Start of EXTRACTED MATERIAL

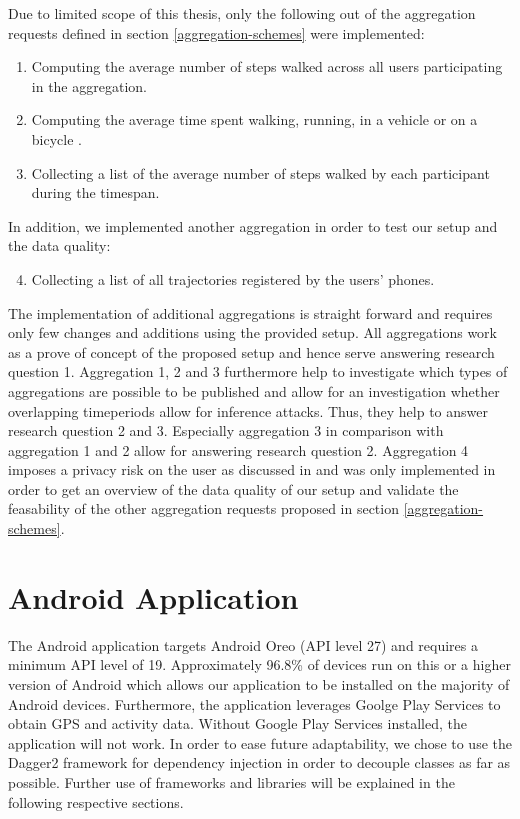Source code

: \begin{samepage}
Due to limited scope of this thesis, only the following out of the aggregation requests defined in section \ref{aggregation-schemes} were implemented:
\begin{enumerate}
	\item Computing the average number of steps walked across all users participating in the aggregation.
	\item Computing the average time spent walking, running, in a vehicle or on a bicycle \parencite{detected-activity}.
	\item Collecting a list of the average number of steps walked by each participant during the timespan.
\end{enumerate}

In addition, we implemented another aggregation in order to test our setup and the data quality:
\begin{enumerate}
  \setcounter{enumi}{3}
  \item Collecting a list of all trajectories registered by the users' phones.
\end{enumerate}
\end{samepage}

The implementation of additional aggregations is straight forward and requires only few changes and additions using the provided setup. All aggregations work as a prove of concept of the proposed setup and hence serve answering research question 1. Aggregation 1, 2 and 3 furthermore help to investigate which types of aggregations are possible to be published and allow for an investigation whether overlapping timeperiods allow for inference attacks. Thus, they help to answer research question 2 and 3. Especially aggregation 3 in comparison with aggregation 1 and 2 allow for answering research question 2.
Aggregation 4 imposes a privacy risk on the user as discussed in \parencite{twitter, cellphone, krumm} and was only implemented in order to get an overview of the data quality of our setup and validate the feasability of the other aggregation requests proposed in section \ref{aggregation-schemes}.

\section{Android Application}\label{android-app}
The Android application targets Android Oreo (API level 27) and requires a minimum API level of 19. Approximately 96.8\% of devices run on this or a higher version of Android \cite{android-api-level-share} which allows our application to be installed on the majority of Android devices.
Furthermore, the application leverages Goolge Play Services to obtain GPS and activity data. Without Google Play Services installed, the application will not work. In order to ease future adaptability, we chose to use the Dagger2 framework \parencite{dagger} for dependency injection in order to decouple classes as far as possible. Further use of frameworks and libraries will be explained in the following respective sections.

End of EXTRACTED MATERIAL

TASK INSTRUCTIONS | Filter the records for the string "Collecting" and copy every line that holds it.

EXERCISE SOLUTION |
	\item Collecting a list of the average number of steps walked by each participant during the timespan.
  \item Collecting a list of all trajectories registered by the users' phones.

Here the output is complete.